Für die älteren Migranten ist der Zugang zu den sozialen Diensten mit Schwierigkeiten verbunden. Es bestehen Zugangsbarrieren, die die Inanspruchnahme von sozialen Diensten erschweren oder sogar gänzlich verhindern. Die Zugangsbarrieren können auf Seiten der älteren Migranten bestehen oder auf Seiten der Einrichtungen. Diese beeinflussen sich wechselseitig. Zu den Zugangsbarrieren auf Seiten der älteren Migranten gehören u.a. mangelnde Sprachkenntnisse, Verständigungsprobleme, Informationsdefizite und unterschiedliche kulturelle Konzepte von Problemlösungsstrategien. Damit eine vollständige soziale Versorgung von älteren Migranten gewährleistet werden kann, müssen die vorhandenen Zugangsbarrieren entdeckt und mit geeigneten Maßnahmen abgebaut werden. Dabei müssen die schlechten Arbeitsverhältnisse der älteren  Migranten aus ihrer Gastarbeiterzeit berücksichtigt werden, da diese ihre Lebenslage im Alter nachhaltig geprägt hat.

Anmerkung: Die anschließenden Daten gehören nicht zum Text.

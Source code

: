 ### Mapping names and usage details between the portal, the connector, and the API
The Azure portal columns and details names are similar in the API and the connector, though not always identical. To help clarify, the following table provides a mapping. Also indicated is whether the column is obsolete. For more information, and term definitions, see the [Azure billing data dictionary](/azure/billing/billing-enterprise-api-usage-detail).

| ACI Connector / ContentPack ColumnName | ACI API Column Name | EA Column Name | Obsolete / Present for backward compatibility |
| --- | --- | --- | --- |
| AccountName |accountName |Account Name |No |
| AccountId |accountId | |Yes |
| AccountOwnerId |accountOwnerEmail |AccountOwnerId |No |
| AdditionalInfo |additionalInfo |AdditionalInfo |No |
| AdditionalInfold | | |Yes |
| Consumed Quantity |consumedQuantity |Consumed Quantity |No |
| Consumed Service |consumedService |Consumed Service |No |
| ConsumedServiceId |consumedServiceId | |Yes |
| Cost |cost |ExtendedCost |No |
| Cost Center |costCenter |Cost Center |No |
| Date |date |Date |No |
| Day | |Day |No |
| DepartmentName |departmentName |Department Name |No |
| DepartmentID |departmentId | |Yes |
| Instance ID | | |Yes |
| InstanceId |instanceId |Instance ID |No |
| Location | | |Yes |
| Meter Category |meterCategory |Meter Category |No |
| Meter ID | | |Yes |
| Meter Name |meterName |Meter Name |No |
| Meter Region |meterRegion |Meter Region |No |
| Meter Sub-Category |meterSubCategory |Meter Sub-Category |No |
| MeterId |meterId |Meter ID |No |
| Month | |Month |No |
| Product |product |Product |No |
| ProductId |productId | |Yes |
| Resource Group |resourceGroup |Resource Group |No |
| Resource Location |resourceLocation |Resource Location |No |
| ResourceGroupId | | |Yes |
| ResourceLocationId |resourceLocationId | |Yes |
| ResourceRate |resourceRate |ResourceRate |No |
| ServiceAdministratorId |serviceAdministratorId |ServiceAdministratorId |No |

Die Zielgruppe der Sozialpolitik sind diejenigen Personengruppen, die ihre Hilfe am meisten benötigen.  Zur Erreichung dieses Ziels, müssen die Personen in prekären Lebenslagen unterstützt werden, weil gerade bei ihnen die Vorraussetzungen und Mittel fehlen, die zu einer Inanspruchnahme nötig sind. Die interkulturelle Öffnung der sozialen Dienste und die Qualifizierung der Sozialarbeiter, sowie die Orientierung an den Bedürfnissen der älteren Migranten sind für den Abbau von Zugangsbarrieren erforderlich. Es sind Strategien nötig, die sich an den Lebens- und Alltagswelten der Migranten orientieren und deren besonderer Situation Rechnung tragen.